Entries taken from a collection

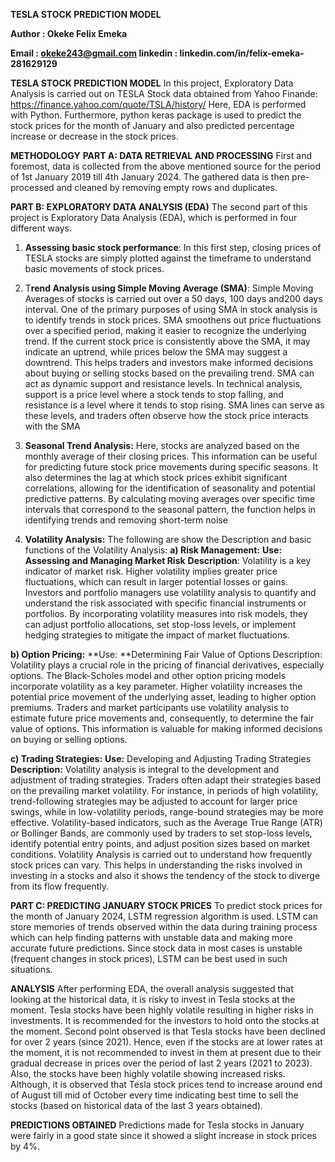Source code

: **TESLA STOCK PREDICTION MODEL**

**Author : Okeke Felix Emeka**

**Email : okeke243@gmail.com linkedin : linkedin.com/in/felix-emeka-281629129**

**TESLA STOCK PREDICTION MODEL**
In this project, Exploratory Data Analysis is carried out on TESLA Stock data obtained from Yahoo Finande: https://finance.yahoo.com/quote/TSLA/history/
Here, EDA is performed with Python. Furthermore, python keras package is used to predict the stock prices for the month of January and also predicted percentage increase or decrease in the stock prices.

**METHODOLOGY**
**PART A: DATA RETRIEVAL AND PROCESSING**
First and foremost, data is collected from the above mentioned source for the period of 1st January 2019 till 4th January 2024. The gathered data is then pre-processed and cleaned by removing empty rows and duplicates.

**PART B: EXPLORATORY DATA ANALYSIS (EDA)**
The second part of this project is Exploratory Data Analysis (EDA), which is performed in four different ways.
1.	**Assessing basic stock performance**: In this first step, closing prices of TESLA stocks are simply plotted against the timeframe to understand basic movements of stock prices.
2.	T**rend Analysis using Simple Moving Average (SMA)**: Simple Moving Averages of stocks is carried out over a 50 days, 100 days and200 days interval. One of the primary purposes of using SMA in stock analysis is to identify trends in stock prices. SMA smoothens out price fluctuations over a specified period, making it easier to recognize the underlying trend. If the current stock price is consistently above the SMA, it may indicate an uptrend, while prices below the SMA may suggest a downtrend. This helps traders and investors make informed decisions about buying or selling stocks based on the prevailing trend. 
SMA can act as dynamic support and resistance levels. In technical analysis, support is a price level where a stock tends to stop falling, and resistance is a level where it tends to stop rising. SMA lines can serve as these levels, and traders often observe how the stock price interacts with the SMA
3.	**Seasonal Trend Analysis:** Here, stocks are analyzed based on the monthly average of their closing prices. This information can be useful for predicting future stock price movements during specific seasons. It also determines the lag at which stock prices exhibit significant correlations, allowing for the identification of seasonality and potential predictive patterns. By calculating moving averages over specific time intervals that correspond to the seasonal pattern, the function helps in identifying trends and removing short-term noise

4.	**Volatility Analysis:** The following are show the Description and basic functions of the Volatility Analysis:
**a)	Risk Management:**
**Use: Assessing and Managing Market Risk**
**Description**: Volatility is a key indicator of market risk. Higher volatility implies greater price fluctuations, which can result in larger potential losses or gains. Investors and portfolio managers use volatility analysis to quantify and understand the risk associated with specific financial instruments or portfolios. By incorporating volatility measures into risk models, they can adjust portfolio allocations, set stop-loss levels, or implement hedging strategies to mitigate the impact of market fluctuations.

**b)	Option Pricing:**
**Use: **Determining Fair Value of Options
Description: Volatility plays a crucial role in the pricing of financial derivatives, especially options. The Black-Scholes model and other option pricing models incorporate volatility as a key parameter. Higher volatility increases the potential price movement of the underlying asset, leading to higher option premiums. Traders and market participants use volatility analysis to estimate future price movements and, consequently, to determine the fair value of options. This information is valuable for making informed decisions on buying or selling options.

**c)	Trading Strategies:**
**Use:** Developing and Adjusting Trading Strategies
**Description:** Volatility analysis is integral to the development and adjustment of trading strategies. Traders often adapt their strategies based on the prevailing market volatility. For instance, in periods of high volatility, trend-following strategies may be adjusted to account for larger price swings, while in low-volatility periods, range-bound strategies may be more effective. Volatility-based indicators, such as the Average True Range (ATR) or Bollinger Bands, are commonly used by traders to set stop-loss levels, identify potential entry points, and adjust position sizes based on market conditions.
Volatility Analysis is carried out to understand how frequently stock prices can vary. This helps in understanding the risks involved in investing in a stocks and also it shows the tendency of the stock to diverge from its flow frequently.

**PART C: PREDICTING JANUARY STOCK PRICES**
To predict stock prices for the month of January 2024, LSTM regression algorithm is used. LSTM can store memories of trends observed within the data during training process which can help finding patterns with unstable data and making more accurate future predictions. Since stock data in most cases is unstable (frequent changes in stock prices), LSTM can be best used in such situations.

**ANALYSIS**
After performing EDA, the overall analysis suggested that looking at the historical data, it is risky to invest in Tesla stocks at the moment. Tesla stocks have been highly volatile resulting in higher risks in investments. It is recommended for the investors to hold onto the stocks at the moment. 
Second point observed is that Tesla stocks have been declined for over 2 years (since 2021). Hence, even if the stocks are at lower rates at the moment, it is not recommended to invest in them at present due to their gradual decrease in prices over the period of last 2 years (2021 to 2023). 
Also, the stocks have been highly volatile showing increased risks. Although, it is observed that Tesla stock prices tend to increase around end of August till mid of October every time indicating best time to sell the stocks (based on historical data of the last 3 years obtained).

**PREDICTIONS OBTAINED**
Predictions made for Tesla stocks in January were fairly in a good state since it showed a slight increase in stock prices by 4%.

## [Activity]
Within the entries above, find each line where "project" appears; copy every one.

## [Solution to the problem]
In this project, Exploratory Data Analysis is carried out on TESLA Stock data obtained from Yahoo Finande: https://finance.yahoo.com/quote/TSLA/history/
The second part of this project is Exploratory Data Analysis (EDA), which is performed in four different ways.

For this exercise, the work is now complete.